Impact of heterogeneous network structures on the evolution of group behavior

This study systematically examines how complex network architectures and their transitional forms influence cooperative evolution in populations characterized by coexistence of cooperation diversity and strategy persistence. Through comparative analysis of regular ring networks, small-world (SW) networks, Erdös–Rényi (ER) random networks, scale-free (SF) networks, and their structural transitions, we reveal significant parameter-dependent variations in cooperation levels. The structural progression from regular rings to SW and subsequently to ER networks demonstrates a general enhancement of average cooperation tendency with increasing rewiring probability, interrupted by a characteristic dip in cooperator fraction during the SW-to-ER transition.

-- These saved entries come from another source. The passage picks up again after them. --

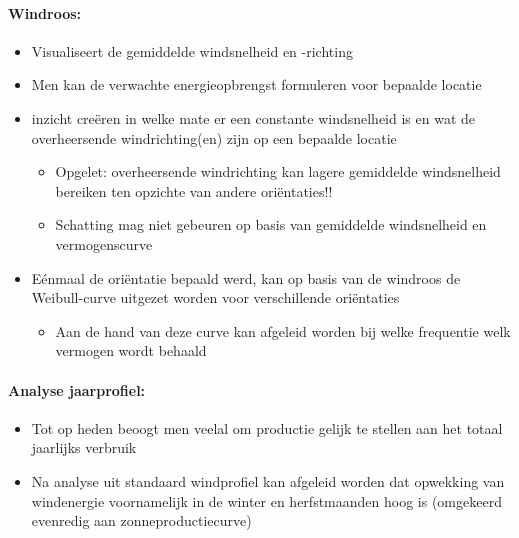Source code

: \documentclass[12pt]{article}
\begin{document}
\paragraph{Windroos:}
\begin{itemize}
    \item Visualiseert de gemiddelde windsnelheid en -richting
    \item Men kan de verwachte energieopbrengst formuleren voor bepaalde locatie
    \item inzicht creëren in welke mate er een constante windsnelheid is en wat de overheersende windrichting(en) zijn op een bepaalde locatie\begin{itemize}
        \item Opgelet: overheersende windrichting kan lagere gemiddelde windsnelheid bereiken ten opzichte van andere oriëntaties!!
        \item Schatting mag niet gebeuren op basis van gemiddelde windsnelheid en vermogenscurve
    \end{itemize}
    \item Eénmaal de oriëntatie bepaald werd, kan op basis van de windroos de Weibull-curve uitgezet worden voor verschillende oriëntaties\begin{itemize}
        \item Aan de hand van deze curve kan afgeleid worden bij welke frequentie welk vermogen wordt behaald
    \end{itemize}
\end{itemize}
\paragraph{Analyse jaarprofiel:}
\begin{itemize}
    \item Tot op heden beoogt men veelal om productie gelijk te stellen aan het totaal jaarlijks verbruik
    \item Na analyse uit standaard windprofiel kan afgeleid worden dat opwekking van windenergie voornamelijk in de winter en herfstmaanden hoog is (omgekeerd evenredig aan zonneproductiecurve)    
\end{itemize}
\end{document}

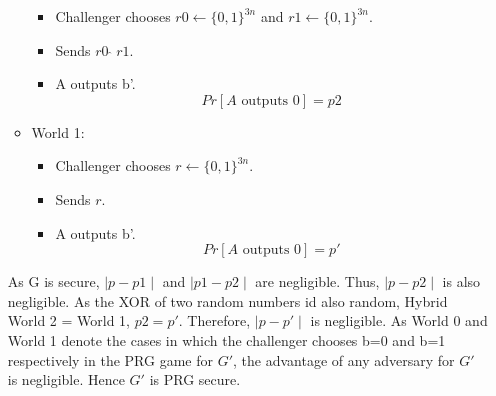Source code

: \documentclass{article}
\begin{document}
\begin{enumerate}[label=\roman*.]
\begin{itemize}
\begin{itemize}
            \item Challenger chooses $r0\leftarrow\{0,1\}^{3n}$ and $r1\leftarrow\{0,1\}^{3n}$.
            \item Sends $r0\; \widehat{}\; r1$.
            \item A outputs b'.
            \[Pr[A \text{ outputs }0]=p2\]
        \end{itemize}
        \item World 1:
        \begin{itemize}
            \item Challenger chooses $r\leftarrow\{0,1\}^{3n}$.
            \item Sends $r$.
            \item A outputs b'.
            \[Pr[A \text{ outputs }0]=p'\]
        \end{itemize}
    \end{itemize}
    As G is secure, $\mid p-p1 \mid$ and $\mid p1-p2 \mid$ are negligible.
    Thus, $\mid p-p2 \mid$ is also negligible. As the XOR of two random numbers id also random, Hybrid World 2 = World 1, $p2=p'$. Therefore, $\mid p-p' \mid$ is negligible. As World 0 and World 1 denote the cases in which the challenger chooses b=0 and b=1 respectively in the PRG game for $G'$, the advantage of any adversary for $G'$ is negligible.
    Hence $G'$ is PRG secure.
\end{enumerate}
\end{document}

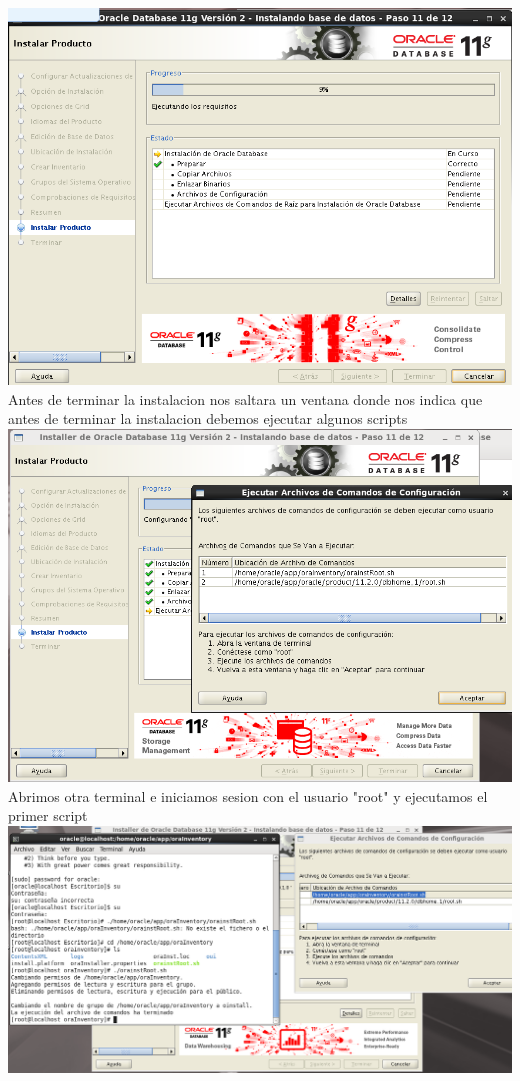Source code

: \documentclass[12pt,letterpaper]{article}
\begin{document}
\begin{center}
\includegraphics[width=15cm]{./oraclelinux/24.png}\\
Antes de terminar la instalacion nos saltara un ventana donde nos indica que antes de terminar la instalacion debemos ejecutar algunos scripts\\
\includegraphics[width=15cm]{./oraclelinux/25.png}\\
Abrimos otra terminal e iniciamos sesion con el usuario "root" y ejecutamos el primer script
\includegraphics[width=15cm]{./oraclelinux/27.png}\\

\end{center}
\end{document}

Remarkably, the ER-to-SF network evolution initially elevates cooperation to universal cooperation before hub agents develop preferences for high but incomplete cooperation levels, paradoxically reducing the population-wide average cooperation tendency while preserving full cooperation prevalence. These counterintuitive phenomena are attributed to cooperation diversity’s dual role. It amplifies cooperation in regular networks while enabling extreme strategy adoption in SW wised networks, and induces strategic moderation among SF network hubs. Our findings are independent of the selection intensity and highlight how network topology transitions nonlinearly reshape cooperative dynamics under the cooperation diversity introduction through structural constraints on agent interactions and heterogeneous connectivity patterns.